- _Aim of the task_
Transcribe the listing below only from the line with "你可以看这个教程来学习[如何在 Ubuntu 中安装" up to and including the line with "#### Ubuntu 手机终于发布".

- _Source data_
◆ ◆ ◆ ◆

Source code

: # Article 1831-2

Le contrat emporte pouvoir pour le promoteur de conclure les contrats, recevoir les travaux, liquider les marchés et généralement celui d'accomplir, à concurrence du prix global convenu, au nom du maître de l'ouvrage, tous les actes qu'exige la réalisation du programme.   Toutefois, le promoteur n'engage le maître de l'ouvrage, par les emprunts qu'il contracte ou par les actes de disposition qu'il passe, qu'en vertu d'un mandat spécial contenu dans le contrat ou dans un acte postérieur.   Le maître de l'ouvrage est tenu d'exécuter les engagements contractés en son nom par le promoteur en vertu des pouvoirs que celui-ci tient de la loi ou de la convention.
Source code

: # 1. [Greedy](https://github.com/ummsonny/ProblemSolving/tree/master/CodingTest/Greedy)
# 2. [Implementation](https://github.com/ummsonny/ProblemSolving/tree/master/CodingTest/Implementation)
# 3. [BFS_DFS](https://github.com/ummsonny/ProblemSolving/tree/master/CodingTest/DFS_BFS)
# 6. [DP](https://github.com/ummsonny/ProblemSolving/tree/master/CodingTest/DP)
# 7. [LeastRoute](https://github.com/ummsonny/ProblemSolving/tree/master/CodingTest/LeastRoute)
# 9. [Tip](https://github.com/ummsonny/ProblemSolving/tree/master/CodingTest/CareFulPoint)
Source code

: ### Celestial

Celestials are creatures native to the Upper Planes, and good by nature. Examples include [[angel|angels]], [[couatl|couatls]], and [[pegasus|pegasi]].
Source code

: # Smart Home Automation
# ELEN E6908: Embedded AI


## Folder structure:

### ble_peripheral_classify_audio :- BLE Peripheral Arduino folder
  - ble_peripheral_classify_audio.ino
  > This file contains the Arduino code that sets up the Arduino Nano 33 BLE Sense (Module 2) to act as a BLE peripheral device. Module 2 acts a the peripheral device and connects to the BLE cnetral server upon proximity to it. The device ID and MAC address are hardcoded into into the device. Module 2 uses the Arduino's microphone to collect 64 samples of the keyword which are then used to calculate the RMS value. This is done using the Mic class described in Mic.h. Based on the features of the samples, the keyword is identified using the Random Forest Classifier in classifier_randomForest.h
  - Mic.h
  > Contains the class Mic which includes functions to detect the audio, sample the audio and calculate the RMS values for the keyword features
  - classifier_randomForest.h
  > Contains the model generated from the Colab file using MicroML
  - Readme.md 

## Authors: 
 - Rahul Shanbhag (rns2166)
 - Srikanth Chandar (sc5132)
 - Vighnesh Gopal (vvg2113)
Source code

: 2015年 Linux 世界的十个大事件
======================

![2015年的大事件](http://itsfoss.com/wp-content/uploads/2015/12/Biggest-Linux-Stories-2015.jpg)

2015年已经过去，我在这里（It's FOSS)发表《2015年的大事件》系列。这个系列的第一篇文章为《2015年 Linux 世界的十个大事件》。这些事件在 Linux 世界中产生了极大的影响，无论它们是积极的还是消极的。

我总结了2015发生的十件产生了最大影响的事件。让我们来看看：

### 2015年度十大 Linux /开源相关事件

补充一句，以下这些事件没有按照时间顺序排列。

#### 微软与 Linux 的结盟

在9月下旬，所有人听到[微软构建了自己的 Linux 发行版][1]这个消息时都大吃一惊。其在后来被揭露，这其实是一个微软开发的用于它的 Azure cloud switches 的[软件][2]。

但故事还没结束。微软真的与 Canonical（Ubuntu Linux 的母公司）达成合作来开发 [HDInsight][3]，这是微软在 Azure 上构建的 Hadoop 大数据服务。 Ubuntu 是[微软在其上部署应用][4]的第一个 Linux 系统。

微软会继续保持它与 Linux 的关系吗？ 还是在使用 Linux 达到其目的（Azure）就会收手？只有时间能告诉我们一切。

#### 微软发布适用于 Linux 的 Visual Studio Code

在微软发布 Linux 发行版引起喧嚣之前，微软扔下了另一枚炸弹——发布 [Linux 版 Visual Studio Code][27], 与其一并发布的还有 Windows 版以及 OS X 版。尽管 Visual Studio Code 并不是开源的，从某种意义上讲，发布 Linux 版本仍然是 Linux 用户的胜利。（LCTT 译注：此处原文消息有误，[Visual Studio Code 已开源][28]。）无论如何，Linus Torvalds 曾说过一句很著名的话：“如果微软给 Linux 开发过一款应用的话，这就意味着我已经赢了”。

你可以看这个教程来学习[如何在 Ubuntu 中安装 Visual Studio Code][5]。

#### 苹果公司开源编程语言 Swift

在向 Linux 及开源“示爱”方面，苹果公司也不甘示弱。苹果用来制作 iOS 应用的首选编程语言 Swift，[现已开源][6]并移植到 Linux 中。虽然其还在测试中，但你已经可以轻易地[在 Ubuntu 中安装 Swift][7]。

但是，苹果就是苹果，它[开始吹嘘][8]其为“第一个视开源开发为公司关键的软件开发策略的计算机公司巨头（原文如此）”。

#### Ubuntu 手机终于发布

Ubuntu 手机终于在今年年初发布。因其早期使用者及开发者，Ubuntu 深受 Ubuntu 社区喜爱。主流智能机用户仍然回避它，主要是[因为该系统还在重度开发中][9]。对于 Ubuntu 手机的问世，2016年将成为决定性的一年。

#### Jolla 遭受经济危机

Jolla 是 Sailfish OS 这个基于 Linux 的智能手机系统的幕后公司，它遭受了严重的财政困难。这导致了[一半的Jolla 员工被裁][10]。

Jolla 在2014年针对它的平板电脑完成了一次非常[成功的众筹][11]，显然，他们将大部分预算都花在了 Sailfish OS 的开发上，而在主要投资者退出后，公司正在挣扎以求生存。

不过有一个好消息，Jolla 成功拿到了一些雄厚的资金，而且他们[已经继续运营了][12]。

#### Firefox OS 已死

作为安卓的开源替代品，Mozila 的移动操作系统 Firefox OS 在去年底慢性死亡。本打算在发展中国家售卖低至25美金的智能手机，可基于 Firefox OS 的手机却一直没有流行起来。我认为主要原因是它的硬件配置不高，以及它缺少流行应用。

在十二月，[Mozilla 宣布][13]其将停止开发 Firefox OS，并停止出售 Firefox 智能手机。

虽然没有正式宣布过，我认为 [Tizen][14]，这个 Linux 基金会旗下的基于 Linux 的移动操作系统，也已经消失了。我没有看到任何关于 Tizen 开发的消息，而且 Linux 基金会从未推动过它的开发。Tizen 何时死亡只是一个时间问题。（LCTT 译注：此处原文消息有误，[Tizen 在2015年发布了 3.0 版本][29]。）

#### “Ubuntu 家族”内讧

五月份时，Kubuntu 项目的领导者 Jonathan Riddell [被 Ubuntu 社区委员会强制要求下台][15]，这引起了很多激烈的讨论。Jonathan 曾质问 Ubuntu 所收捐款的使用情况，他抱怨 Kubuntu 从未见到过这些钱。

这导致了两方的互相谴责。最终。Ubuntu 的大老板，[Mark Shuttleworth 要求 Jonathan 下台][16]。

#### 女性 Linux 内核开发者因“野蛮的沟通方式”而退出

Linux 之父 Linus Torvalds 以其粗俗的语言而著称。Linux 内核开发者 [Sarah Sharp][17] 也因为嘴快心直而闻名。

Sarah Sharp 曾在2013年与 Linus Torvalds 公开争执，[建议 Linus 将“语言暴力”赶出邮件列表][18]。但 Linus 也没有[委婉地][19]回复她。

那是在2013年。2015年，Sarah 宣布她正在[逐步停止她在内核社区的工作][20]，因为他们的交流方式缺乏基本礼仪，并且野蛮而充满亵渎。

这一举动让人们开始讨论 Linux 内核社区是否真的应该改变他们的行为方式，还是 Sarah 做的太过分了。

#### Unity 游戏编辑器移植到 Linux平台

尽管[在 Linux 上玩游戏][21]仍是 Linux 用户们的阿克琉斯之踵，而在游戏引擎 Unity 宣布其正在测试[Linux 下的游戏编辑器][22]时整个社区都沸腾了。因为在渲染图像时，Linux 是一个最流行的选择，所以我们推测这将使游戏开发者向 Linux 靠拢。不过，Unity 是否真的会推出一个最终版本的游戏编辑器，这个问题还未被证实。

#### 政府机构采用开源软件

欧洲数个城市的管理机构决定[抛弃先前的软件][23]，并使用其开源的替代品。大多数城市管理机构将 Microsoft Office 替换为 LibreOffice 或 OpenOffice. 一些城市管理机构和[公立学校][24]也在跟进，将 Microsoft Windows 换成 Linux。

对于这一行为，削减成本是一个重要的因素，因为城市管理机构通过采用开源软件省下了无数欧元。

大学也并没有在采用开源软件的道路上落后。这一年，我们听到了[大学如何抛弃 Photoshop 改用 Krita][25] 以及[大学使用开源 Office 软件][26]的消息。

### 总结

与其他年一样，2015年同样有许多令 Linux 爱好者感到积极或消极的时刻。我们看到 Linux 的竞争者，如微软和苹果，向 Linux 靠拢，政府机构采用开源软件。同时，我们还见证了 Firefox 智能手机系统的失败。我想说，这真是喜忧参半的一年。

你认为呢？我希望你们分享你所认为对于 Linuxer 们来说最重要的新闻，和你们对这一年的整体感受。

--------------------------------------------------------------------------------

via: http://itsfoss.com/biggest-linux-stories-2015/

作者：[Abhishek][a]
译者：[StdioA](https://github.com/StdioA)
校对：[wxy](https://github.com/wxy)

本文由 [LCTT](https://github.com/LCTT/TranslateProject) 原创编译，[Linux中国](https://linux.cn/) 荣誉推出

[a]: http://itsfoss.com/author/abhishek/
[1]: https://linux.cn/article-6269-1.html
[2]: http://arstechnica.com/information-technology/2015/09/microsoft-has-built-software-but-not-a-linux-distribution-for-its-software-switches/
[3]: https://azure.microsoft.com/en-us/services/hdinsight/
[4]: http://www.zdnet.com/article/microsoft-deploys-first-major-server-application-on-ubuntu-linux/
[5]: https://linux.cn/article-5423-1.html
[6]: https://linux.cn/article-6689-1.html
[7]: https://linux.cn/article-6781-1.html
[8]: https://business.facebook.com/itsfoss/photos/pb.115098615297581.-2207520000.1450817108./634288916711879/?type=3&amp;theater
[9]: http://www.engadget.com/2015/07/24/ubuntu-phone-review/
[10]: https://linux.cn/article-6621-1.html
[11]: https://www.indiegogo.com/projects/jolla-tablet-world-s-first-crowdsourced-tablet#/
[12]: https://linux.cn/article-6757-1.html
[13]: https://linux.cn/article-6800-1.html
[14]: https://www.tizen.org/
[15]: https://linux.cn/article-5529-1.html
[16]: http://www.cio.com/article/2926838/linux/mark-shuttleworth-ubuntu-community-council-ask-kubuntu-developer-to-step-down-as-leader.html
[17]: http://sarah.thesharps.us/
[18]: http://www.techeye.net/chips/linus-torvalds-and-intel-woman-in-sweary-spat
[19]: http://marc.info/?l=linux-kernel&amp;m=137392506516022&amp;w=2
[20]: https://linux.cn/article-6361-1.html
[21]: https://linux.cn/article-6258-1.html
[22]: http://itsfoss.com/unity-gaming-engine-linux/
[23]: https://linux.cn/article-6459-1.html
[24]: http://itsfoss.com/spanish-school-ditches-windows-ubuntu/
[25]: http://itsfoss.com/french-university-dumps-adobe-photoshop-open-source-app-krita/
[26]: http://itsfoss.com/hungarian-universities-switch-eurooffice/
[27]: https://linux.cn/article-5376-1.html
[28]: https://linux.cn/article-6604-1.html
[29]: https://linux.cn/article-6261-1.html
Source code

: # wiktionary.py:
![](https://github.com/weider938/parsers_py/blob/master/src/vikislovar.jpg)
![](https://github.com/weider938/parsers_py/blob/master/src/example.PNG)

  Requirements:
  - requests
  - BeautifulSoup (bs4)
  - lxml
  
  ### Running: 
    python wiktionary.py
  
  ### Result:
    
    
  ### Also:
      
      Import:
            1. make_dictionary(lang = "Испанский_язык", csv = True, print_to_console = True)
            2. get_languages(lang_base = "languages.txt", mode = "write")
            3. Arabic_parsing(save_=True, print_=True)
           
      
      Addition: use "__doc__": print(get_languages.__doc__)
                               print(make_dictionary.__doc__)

◆ ◆ ◆ ◆

- _Result below_
你可以看这个教程来学习[如何在 Ubuntu 中安装 Visual Studio Code][5]。

#### 苹果公司开源编程语言 Swift

在向 Linux 及开源“示爱”方面，苹果公司也不甘示弱。苹果用来制作 iOS 应用的首选编程语言 Swift，[现已开源][6]并移植到 Linux 中。虽然其还在测试中，但你已经可以轻易地[在 Ubuntu 中安装 Swift][7]。

但是，苹果就是苹果，它[开始吹嘘][8]其为“第一个视开源开发为公司关键的软件开发策略的计算机公司巨头（原文如此）”。

#### Ubuntu 手机终于发布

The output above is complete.